WHAT THE EXERCISE ASKS: Pictures aside, output each record exactly.

INFORMATION SUPPLIED:

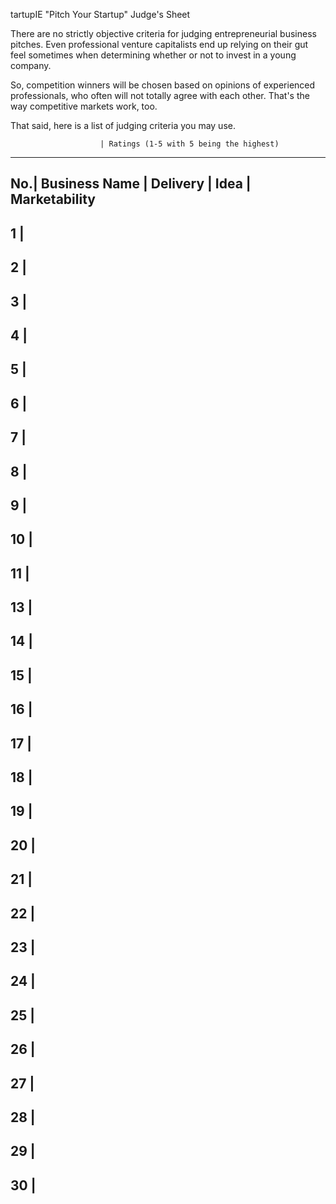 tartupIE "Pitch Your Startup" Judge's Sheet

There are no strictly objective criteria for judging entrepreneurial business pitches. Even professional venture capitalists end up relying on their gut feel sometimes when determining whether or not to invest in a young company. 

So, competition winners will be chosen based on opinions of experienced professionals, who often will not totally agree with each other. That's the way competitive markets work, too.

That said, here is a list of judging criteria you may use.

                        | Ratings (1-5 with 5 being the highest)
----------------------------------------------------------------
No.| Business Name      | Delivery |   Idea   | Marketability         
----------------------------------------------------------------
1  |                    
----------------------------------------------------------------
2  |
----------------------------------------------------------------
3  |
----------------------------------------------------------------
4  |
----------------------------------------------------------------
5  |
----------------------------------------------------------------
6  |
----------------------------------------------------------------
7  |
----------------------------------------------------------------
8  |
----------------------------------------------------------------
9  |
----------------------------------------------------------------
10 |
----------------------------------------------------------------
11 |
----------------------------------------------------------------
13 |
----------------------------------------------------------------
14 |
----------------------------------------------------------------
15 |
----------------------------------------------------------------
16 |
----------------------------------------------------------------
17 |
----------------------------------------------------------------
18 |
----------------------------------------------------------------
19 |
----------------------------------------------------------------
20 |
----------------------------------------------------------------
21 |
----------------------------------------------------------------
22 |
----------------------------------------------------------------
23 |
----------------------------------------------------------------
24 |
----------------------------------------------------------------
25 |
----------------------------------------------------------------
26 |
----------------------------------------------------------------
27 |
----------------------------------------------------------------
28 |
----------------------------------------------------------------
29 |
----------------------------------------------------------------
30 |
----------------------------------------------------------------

SOLUTION TO THIS EXERCISE:
 tartupIE "Pitch Your Startup" Judge's Sheet

There are no strictly objective criteria for judging entrepreneurial business pitches. Even professional venture capitalists end up relying on their gut feel sometimes when determining whether or not to invest in a young company. 

So, competition winners will be chosen based on opinions of experienced professionals, who often will not totally agree with each other. That's the way competitive markets work, too.

That said, here is a list of judging criteria you may use.

                        | Ratings (1-5 with 5 being the highest)
----------------------------------------------------------------
No.| Business Name      | Delivery |   Idea   | Marketability         
----------------------------------------------------------------
1  |                    
----------------------------------------------------------------
2  |
----------------------------------------------------------------
3  |
----------------------------------------------------------------
4  |
----------------------------------------------------------------
5  |
----------------------------------------------------------------
6  |
----------------------------------------------------------------
7  |
----------------------------------------------------------------
8  |
----------------------------------------------------------------
9  |
----------------------------------------------------------------
10 |
----------------------------------------------------------------
11 |
----------------------------------------------------------------
13 |
----------------------------------------------------------------
14 |
----------------------------------------------------------------
15 |
----------------------------------------------------------------
16 |
----------------------------------------------------------------
17 |
----------------------------------------------------------------
18 |
----------------------------------------------------------------
19 |
----------------------------------------------------------------
20 |
----------------------------------------------------------------
21 |
----------------------------------------------------------------
22 |
----------------------------------------------------------------
23 |
----------------------------------------------------------------
24 |
----------------------------------------------------------------
25 |
----------------------------------------------------------------
26 |
----------------------------------------------------------------
27 |
----------------------------------------------------------------
28 |
----------------------------------------------------------------
29 |
----------------------------------------------------------------
30 |
----------------------------------------------------------------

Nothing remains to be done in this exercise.